Why do I want to write a book?

I've loved books and stories as far back as I can remember. There was a time when if you asked me would I rather give up books or give up people, I would have thought long and hard and may have kept the books. I've thought of certain books as my best friends. I've idolized all things to do with books forever, and some of my favorite childhood memories are of reading certain books for the first time or visiting one of Laura Ingalls Wilder's house and Louisa May Alcott's house. I've always had an active imagination and like to make up stories - particularly when they have a triumphant narrative. It's part of who I am. It was natural to start thinking about writing my own books. Joining RWA and meeting people JUST LIKE ME was so wonderful. I found my tribe. To be a part of that tribe, I need to write and pursue publication.

All that said, I still struggle with doing that writing every day, and I've never submitted. I'm very much a work in progress still on the writer part of healthy writer. I am figuring out more of my issues and hangups (same as above), and that has helped me get over myself and increase my writing productivity. Two of my goals for 2010 are to become a more disciplined writer (e.g. write daily) and submit something somewhere. I have a lot of confidence that I'll get there. It's just April.

Sally Kilpatrick on April 22, 2010 at 3:07 PM said...

I wonder what happens when you feel as though you don't have time to evaluate the "why" of why you do what you do.

Like Trish, I want to be healthy. I want to be able to race after my children and then wrestle with my grandchildren. I want to be able to walk circles around Paris when I'm retired.

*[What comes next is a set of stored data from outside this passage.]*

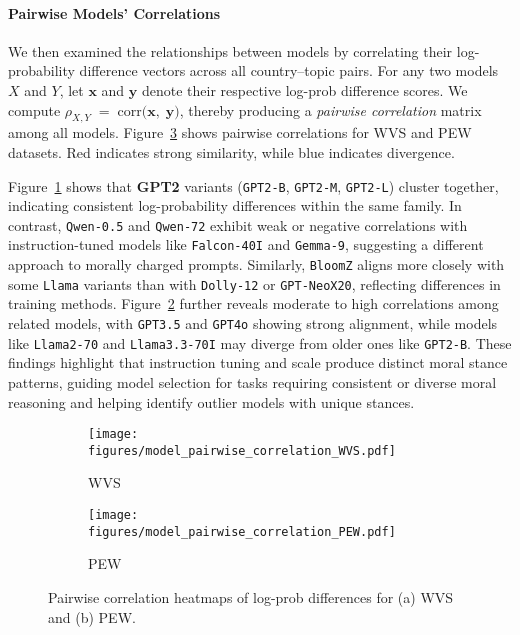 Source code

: \documentclass[11pt]{article}
\begin{document}
\paragraph{Pairwise Models' Correlations}We then examined the relationships between models by correlating their log-probability difference vectors across all country--topic pairs. For any two models \(X\) and \(Y\), let \(\mathbf{x}\) and \(\mathbf{y}\) denote their respective log-prob difference scores. We compute $\rho_{X,Y} \;=\; \mathrm{corr} \bigl(\mathbf{x},\;\mathbf{y}\bigr)$, thereby producing a \textit{pairwise correlation} matrix among all models.  Figure~\ref{fig:pairwise} shows pairwise correlations for WVS and PEW datasets. Red indicates strong similarity, while blue indicates divergence. 

Figure~\ref{fig:pairwise_wvs} shows that \textbf{GPT2} variants (\texttt{GPT2-B}, \texttt{GPT2-M}, \texttt{GPT2-L}) cluster together, indicating consistent log-probability differences within the same family. In contrast, \texttt{Qwen-0.5} and \texttt{Qwen-72} exhibit weak or negative correlations with instruction-tuned models like \texttt{Falcon-40I} and \texttt{Gemma-9}, suggesting a different approach to morally charged prompts. Similarly, \texttt{BloomZ} aligns more closely with some \texttt{Llama} variants than with \texttt{Dolly-12} or \texttt{GPT-NeoX20}, reflecting differences in training methods. Figure~\ref{fig:pairwise_pew} further reveals moderate to high correlations among related models, with \texttt{GPT3.5} and \texttt{GPT4o} showing strong alignment, while models like \texttt{Llama2-70} and \texttt{Llama3.3-70I} may diverge from older ones like \texttt{GPT2-B}. These findings highlight that instruction tuning and scale produce distinct moral stance patterns, guiding model selection for tasks requiring consistent or diverse moral reasoning and helping identify outlier models with unique stances.

\begin{figure}[H]
    \centering
    \begin{subfigure}{0.4\textwidth}
        \centering
        \texttt{[image: figures/model\_pairwise\_correlation\_WVS.pdf]}
        \caption{WVS}
        \label{fig:pairwise_wvs}
    \end{subfigure}
    \hspace{10pt}
    \begin{subfigure}{0.4\textwidth}
        \centering
        \texttt{[image: figures/model\_pairwise\_correlation\_PEW.pdf]}
        \caption{PEW}
        \label{fig:pairwise_pew}
    \end{subfigure}
    \vspace{-5pt}
    \caption{\small Pairwise correlation heatmaps of log-prob differences for (a) WVS and (b) PEW.}
    \label{fig:pairwise}
\end{figure}
\end{document}
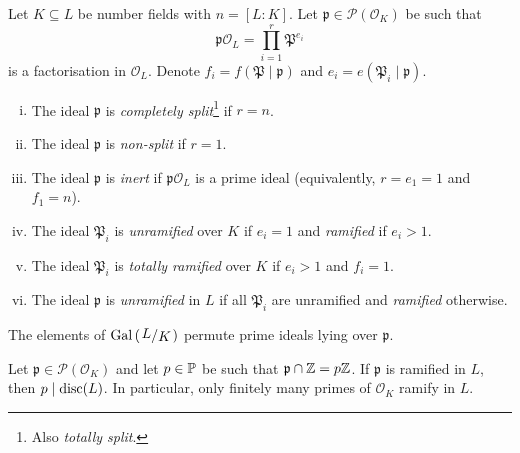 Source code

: \begin{definicija}
Let $K \subseteq L$ be number fields with $n = [L : K]$. Let
$\mathfrak{p} \in \mathcal{P}(\mathcal{O}_K)$ be such that
\[
\mathfrak{p} \mathcal{O}_L =
\prod_{i=1}^r \mathfrak{P}^{e_i}
\]
is a factorisation in $\mathcal{O}_L$. Denote
$f_i = f(\mathfrak{P} \mid \mathfrak{p})$ and
$e_i = e(\mathfrak{P}_i \mid \mathfrak{p})$.

\begin{enumerate}[i)]
\item The ideal $\mathfrak{p}$ is
\emph{completely split}\footnote{Also
\emph{totally split}.} if $r=n$.
\item The ideal $\mathfrak{p}$ is \emph{non-split}
if $r=1$.
\item The ideal $\mathfrak{p}$ is \emph{inert} if
$\mathfrak{p} \mathcal{O}_L$ is a prime ideal (equivalently,
$r=e_1=1$ and $f_1=n$).
\item The ideal $\mathfrak{P}_i$ is
\emph{unramified} over $K$ if $e_i=1$
and \emph{ramified} if $e_i>1$.
\item The ideal $\mathfrak{P}_i$ is \emph{totally ramified} over
$K$ if $e_i>1$ and $f_i=1$.
\item The ideal $\mathfrak{p}$ is \emph{unramified} in $L$ if all
$\mathfrak{P}_i$ are unramified and \emph{ramified} otherwise.
\end{enumerate}
\end{definicija}

\begin{opomba}
The elements of $\Gal \br{\kvoc{L}{K}}$ permute prime ideals lying
over $\mathfrak{p}$.
\end{opomba}

\begin{izrek}
Let $\mathfrak{p} \in \mathcal{P}(\mathcal{O}_K)$ and let
$p \in \P$ be such that $\mathfrak{p} \cap \Z = p\Z$. If
$\mathfrak{p}$ is ramified in $L$, then $p \mid \disc(L)$. In
particular, only finitely many primes of $\mathcal{O}_K$ ramify in
$L$.
\end{izrek}

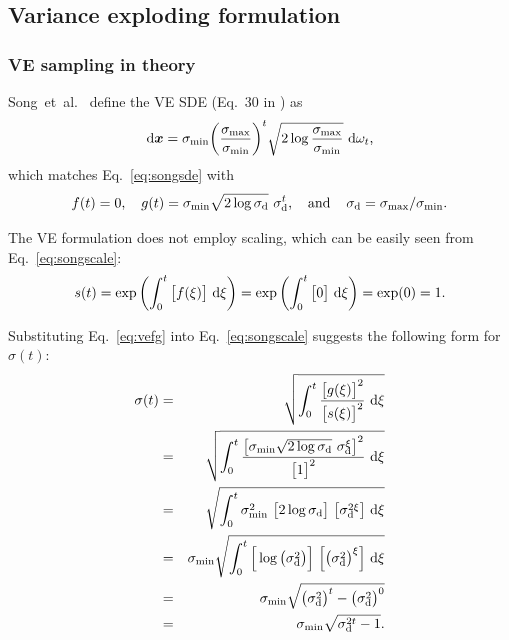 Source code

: \subsection{Variance exploding formulation}
\label{app:reframingve}

\subsubsection{VE sampling in theory}

Song~et~al.~\cite{Song2021sde} define the VE SDE (Eq.~30 in \cite{Song2021sde}) as
\begin{equation}
  \diff\xx = \smin \bigg( \frac{\smax}{\smin} \bigg)^t \sqrt{2 \log \frac{\smax}{\smin}} ~\diff \omega_t
  \text{,}
\end{equation}
which matches Eq.~\ref{eq:songsde} with
\begin{equation}
  \label{eq:vefg}
  f(t) = 0
  \text{,}\hspace{4mm}
  g(t) = \smin \sqrt{2\log\sdyn} ~\sdyn^t
  \text{,}\hspace{4mm}\text{and}\hspace{4mm}
  \sdyn = \smax / \smin
  \text{.}
\end{equation}

The VE formulation does not employ scaling, which can be easily seen from Eq.~\ref{eq:songscale}:
\begin{equation}
  s(t) = \exp\left( \int_0^t \big[ f(\xi) \big] ~\diff\xi \right) = \exp\left( \int_0^t \big[ 0 \big] ~\diff\xi \right) = \exp(0) = 1
  \text{.}
\end{equation}

Substituting Eq.~\ref{eq:vefg} into Eq.~\ref{eq:songscale} suggests the following form for $\sigma(t)$:
\begin{eqnarray}
  \sigma(t) &=& \sqrt{\int_0^t \frac{\big[ g(\xi) \big]^2}{\big[ s(\xi) \big]^2} ~\diff\xi} \\
  &=& \sqrt{\int_0^t \frac{\big[ \smin \sqrt{2\log\sdyn} ~\sdyn^\xi \big]^2}{\big[ 1 \big]^2} ~\diff\xi} \\
  &=& \sqrt{\int_0^t \smin^2 ~\big[ 2\log\sdyn \big] ~\big[ \sdyn^{2\xi} \big] ~\diff\xi} \\
  &=& \smin \sqrt{\int_0^t \Big[ \log \big( \sdyn^2 \big) \Big] ~\Big[ \big( \sdyn^2 \big)^\xi \Big] ~\diff\xi} \\
  &=& \smin \sqrt{\big( \sdyn^2 \big)^t - \big( \sdyn^2 \big)^0} \\
  &=& \smin \sqrt{\sdyn^{2t} - 1}
  \label{eq:fakevesigma}
  \text{.}
\end{eqnarray}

As for writing a book, I'm not sure I can explain that. I have something to say--it started as me wanting to capture a little piece of West Tennessee forever, a piece that was dying and wouldn't be there for my children. Later, there were characters who whispered in my ear and told me to share their stories.

The problem comes in the discipline of the matter--on both fronts. I have to convince myself that writing is a job as well as a passion, because I'm too used to pushing my passions to the back burner for others.

Trish Milburn on April 22, 2010 at 5:07 PM said...

Sally, I think your last paragraph is so important to explore. This is in our nature as women, and it's something we really have to battle in order balance that tendency with giving the appropriate time to ourselves and our wants too.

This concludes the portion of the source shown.